─── DATA SECTION
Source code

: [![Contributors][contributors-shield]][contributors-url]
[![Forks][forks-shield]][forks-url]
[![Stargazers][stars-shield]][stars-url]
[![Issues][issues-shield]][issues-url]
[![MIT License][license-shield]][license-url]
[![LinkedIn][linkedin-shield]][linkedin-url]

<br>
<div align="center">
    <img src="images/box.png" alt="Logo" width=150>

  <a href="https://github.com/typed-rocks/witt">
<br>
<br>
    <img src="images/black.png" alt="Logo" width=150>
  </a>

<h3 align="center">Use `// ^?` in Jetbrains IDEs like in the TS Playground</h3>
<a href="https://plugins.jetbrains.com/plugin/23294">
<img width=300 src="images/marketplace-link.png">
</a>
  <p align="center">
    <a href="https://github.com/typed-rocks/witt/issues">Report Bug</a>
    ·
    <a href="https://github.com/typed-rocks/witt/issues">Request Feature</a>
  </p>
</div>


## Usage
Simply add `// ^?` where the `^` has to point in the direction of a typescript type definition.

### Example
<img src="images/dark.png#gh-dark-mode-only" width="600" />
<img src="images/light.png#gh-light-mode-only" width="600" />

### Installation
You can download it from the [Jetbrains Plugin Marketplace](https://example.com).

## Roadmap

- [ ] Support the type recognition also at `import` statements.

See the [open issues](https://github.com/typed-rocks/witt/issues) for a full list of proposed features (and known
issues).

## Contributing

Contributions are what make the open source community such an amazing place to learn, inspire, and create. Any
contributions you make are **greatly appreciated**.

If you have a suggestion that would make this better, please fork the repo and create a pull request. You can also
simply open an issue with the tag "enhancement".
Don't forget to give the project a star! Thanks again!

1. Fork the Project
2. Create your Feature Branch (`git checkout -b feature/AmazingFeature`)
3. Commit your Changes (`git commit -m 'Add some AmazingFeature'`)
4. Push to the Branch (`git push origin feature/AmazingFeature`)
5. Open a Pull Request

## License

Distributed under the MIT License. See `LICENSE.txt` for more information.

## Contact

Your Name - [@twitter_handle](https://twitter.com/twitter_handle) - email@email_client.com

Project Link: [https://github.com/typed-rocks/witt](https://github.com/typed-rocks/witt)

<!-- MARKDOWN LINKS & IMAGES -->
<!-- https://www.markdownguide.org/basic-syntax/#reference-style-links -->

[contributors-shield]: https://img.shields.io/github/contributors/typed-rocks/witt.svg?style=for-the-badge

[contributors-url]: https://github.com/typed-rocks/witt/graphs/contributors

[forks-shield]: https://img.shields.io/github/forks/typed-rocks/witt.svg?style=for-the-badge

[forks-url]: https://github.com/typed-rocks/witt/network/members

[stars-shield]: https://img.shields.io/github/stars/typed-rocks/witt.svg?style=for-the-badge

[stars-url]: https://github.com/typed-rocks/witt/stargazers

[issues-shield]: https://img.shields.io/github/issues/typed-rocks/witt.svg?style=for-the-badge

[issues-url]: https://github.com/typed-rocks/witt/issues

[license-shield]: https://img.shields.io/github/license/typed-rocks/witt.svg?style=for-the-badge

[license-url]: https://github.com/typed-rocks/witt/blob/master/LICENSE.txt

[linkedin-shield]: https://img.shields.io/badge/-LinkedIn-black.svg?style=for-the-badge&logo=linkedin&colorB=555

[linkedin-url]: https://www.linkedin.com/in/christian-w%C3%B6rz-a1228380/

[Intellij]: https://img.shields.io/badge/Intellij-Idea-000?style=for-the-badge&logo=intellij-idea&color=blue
──────
Extract exactly the leading lines of the data, stopping at and including the line with "simply open an".

§ RESULT OF THE EXERCISE:
Source code

: [![Contributors][contributors-shield]][contributors-url]
[![Forks][forks-shield]][forks-url]
[![Stargazers][stars-shield]][stars-url]
[![Issues][issues-shield]][issues-url]
[![MIT License][license-shield]][license-url]
[![LinkedIn][linkedin-shield]][linkedin-url]

<br>
<div align="center">
    <img src="images/box.png" alt="Logo" width=150>

  <a href="https://github.com/typed-rocks/witt">
<br>
<br>
    <img src="images/black.png" alt="Logo" width=150>
  </a>

<h3 align="center">Use `// ^?` in Jetbrains IDEs like in the TS Playground</h3>
<a href="https://plugins.jetbrains.com/plugin/23294">
<img width=300 src="images/marketplace-link.png">
</a>
  <p align="center">
    <a href="https://github.com/typed-rocks/witt/issues">Report Bug</a>
    ·
    <a href="https://github.com/typed-rocks/witt/issues">Request Feature</a>
  </p>
</div>


## Usage
Simply add `// ^?` where the `^` has to point in the direction of a typescript type definition.

### Example
<img src="images/dark.png#gh-dark-mode-only" width="600" />
<img src="images/light.png#gh-light-mode-only" width="600" />

### Installation
You can download it from the [Jetbrains Plugin Marketplace](https://example.com).

## Roadmap

- [ ] Support the type recognition also at `import` statements.

See the [open issues](https://github.com/typed-rocks/witt/issues) for a full list of proposed features (and known
issues).

## Contributing

Contributions are what make the open source community such an amazing place to learn, inspire, and create. Any
contributions you make are **greatly appreciated**.

If you have a suggestion that would make this better, please fork the repo and create a pull request. You can also
simply open an issue with the tag "enhancement".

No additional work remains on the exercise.